Starting at the line that holds "how do you model success?", copy every line exactly through the end of the data, and no others.

== Stored data ==
-=-=-

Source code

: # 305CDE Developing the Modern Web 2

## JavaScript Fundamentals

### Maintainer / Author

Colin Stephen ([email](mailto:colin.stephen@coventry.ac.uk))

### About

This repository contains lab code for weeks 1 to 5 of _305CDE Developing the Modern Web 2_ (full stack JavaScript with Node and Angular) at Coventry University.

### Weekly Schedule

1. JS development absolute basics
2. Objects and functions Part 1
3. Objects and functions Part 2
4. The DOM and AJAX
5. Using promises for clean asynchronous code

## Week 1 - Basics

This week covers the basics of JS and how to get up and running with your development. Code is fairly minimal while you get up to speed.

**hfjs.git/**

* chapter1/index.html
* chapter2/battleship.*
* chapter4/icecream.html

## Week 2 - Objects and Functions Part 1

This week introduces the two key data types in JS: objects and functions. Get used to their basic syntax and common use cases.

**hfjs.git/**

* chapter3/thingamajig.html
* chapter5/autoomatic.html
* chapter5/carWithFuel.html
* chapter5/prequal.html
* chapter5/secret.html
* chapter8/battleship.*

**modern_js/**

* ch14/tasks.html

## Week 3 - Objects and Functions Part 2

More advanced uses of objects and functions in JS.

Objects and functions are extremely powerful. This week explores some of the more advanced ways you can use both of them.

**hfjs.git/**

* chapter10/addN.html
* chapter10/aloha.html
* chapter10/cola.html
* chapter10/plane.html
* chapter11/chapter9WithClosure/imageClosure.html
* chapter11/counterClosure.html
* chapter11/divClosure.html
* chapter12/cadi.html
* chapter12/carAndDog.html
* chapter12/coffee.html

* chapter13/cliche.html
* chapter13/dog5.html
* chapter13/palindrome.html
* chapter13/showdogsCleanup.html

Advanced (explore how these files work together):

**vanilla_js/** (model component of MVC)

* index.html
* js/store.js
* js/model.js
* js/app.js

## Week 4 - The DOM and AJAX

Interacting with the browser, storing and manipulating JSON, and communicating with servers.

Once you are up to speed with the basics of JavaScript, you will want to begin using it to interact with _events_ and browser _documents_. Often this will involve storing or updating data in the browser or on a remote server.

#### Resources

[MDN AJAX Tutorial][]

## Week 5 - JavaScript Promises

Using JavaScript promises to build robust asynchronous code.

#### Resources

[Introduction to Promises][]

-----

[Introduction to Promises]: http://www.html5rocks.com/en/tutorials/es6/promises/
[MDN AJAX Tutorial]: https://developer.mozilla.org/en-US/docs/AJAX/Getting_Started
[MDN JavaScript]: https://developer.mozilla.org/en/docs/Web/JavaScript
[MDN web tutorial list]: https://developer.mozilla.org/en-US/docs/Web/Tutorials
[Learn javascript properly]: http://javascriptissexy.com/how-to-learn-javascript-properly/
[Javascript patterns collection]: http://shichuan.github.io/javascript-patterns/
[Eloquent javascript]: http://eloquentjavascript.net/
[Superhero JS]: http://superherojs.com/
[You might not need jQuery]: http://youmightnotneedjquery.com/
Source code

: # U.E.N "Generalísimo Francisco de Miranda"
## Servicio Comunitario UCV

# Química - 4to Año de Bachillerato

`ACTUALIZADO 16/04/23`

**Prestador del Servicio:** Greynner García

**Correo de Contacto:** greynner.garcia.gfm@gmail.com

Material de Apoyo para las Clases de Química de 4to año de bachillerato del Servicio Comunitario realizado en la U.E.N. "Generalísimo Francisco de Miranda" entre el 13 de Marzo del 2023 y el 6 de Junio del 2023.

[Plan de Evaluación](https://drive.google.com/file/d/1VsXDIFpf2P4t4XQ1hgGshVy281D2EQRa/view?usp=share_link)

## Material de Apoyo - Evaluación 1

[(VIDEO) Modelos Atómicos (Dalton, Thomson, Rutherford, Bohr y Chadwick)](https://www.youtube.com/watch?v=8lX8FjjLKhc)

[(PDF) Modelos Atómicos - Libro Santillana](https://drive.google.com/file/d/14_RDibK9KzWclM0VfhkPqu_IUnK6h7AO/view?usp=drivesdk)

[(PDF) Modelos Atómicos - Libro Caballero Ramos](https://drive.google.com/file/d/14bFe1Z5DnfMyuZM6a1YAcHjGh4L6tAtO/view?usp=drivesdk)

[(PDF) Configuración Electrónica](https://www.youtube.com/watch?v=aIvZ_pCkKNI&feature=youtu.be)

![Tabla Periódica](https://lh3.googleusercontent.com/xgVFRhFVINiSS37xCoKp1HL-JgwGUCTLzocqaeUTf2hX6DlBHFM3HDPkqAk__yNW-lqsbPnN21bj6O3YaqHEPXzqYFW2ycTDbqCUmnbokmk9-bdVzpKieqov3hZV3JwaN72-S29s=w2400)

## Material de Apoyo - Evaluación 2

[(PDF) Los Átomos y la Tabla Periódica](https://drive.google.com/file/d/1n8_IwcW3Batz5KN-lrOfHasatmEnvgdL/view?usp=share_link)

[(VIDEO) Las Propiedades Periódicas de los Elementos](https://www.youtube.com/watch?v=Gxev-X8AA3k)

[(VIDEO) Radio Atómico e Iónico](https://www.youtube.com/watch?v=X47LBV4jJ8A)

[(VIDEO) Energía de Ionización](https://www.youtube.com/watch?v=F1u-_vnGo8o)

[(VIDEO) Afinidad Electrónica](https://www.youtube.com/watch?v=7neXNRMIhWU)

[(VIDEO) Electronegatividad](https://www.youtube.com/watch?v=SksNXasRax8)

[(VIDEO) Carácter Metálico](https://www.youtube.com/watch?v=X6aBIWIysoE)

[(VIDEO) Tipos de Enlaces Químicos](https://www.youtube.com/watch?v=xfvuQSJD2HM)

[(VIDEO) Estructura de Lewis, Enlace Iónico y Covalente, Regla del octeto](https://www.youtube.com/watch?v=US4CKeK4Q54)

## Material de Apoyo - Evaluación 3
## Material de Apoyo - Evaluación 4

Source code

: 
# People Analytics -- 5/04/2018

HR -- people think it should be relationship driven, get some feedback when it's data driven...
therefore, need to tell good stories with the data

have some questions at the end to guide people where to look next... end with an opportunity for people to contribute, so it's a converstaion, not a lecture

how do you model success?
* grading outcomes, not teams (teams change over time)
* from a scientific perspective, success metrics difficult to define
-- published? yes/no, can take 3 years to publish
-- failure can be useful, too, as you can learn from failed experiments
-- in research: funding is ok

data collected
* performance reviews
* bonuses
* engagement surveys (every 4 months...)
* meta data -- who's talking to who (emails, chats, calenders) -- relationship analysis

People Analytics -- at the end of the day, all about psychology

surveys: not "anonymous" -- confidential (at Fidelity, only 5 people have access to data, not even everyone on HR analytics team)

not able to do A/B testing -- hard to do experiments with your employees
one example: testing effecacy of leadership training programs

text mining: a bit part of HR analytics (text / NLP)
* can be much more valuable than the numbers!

-=-=-

== ANSWER SECTION ==
how do you model success?
* grading outcomes, not teams (teams change over time)
* from a scientific perspective, success metrics difficult to define
-- published? yes/no, can take 3 years to publish
-- failure can be useful, too, as you can learn from failed experiments
-- in research: funding is ok

data collected
* performance reviews
* bonuses
* engagement surveys (every 4 months...)
* meta data -- who's talking to who (emails, chats, calenders) -- relationship analysis

People Analytics -- at the end of the day, all about psychology

surveys: not "anonymous" -- confidential (at Fidelity, only 5 people have access to data, not even everyone on HR analytics team)

not able to do A/B testing -- hard to do experiments with your employees
one example: testing effecacy of leadership training programs

text mining: a bit part of HR analytics (text / NLP)
* can be much more valuable than the numbers!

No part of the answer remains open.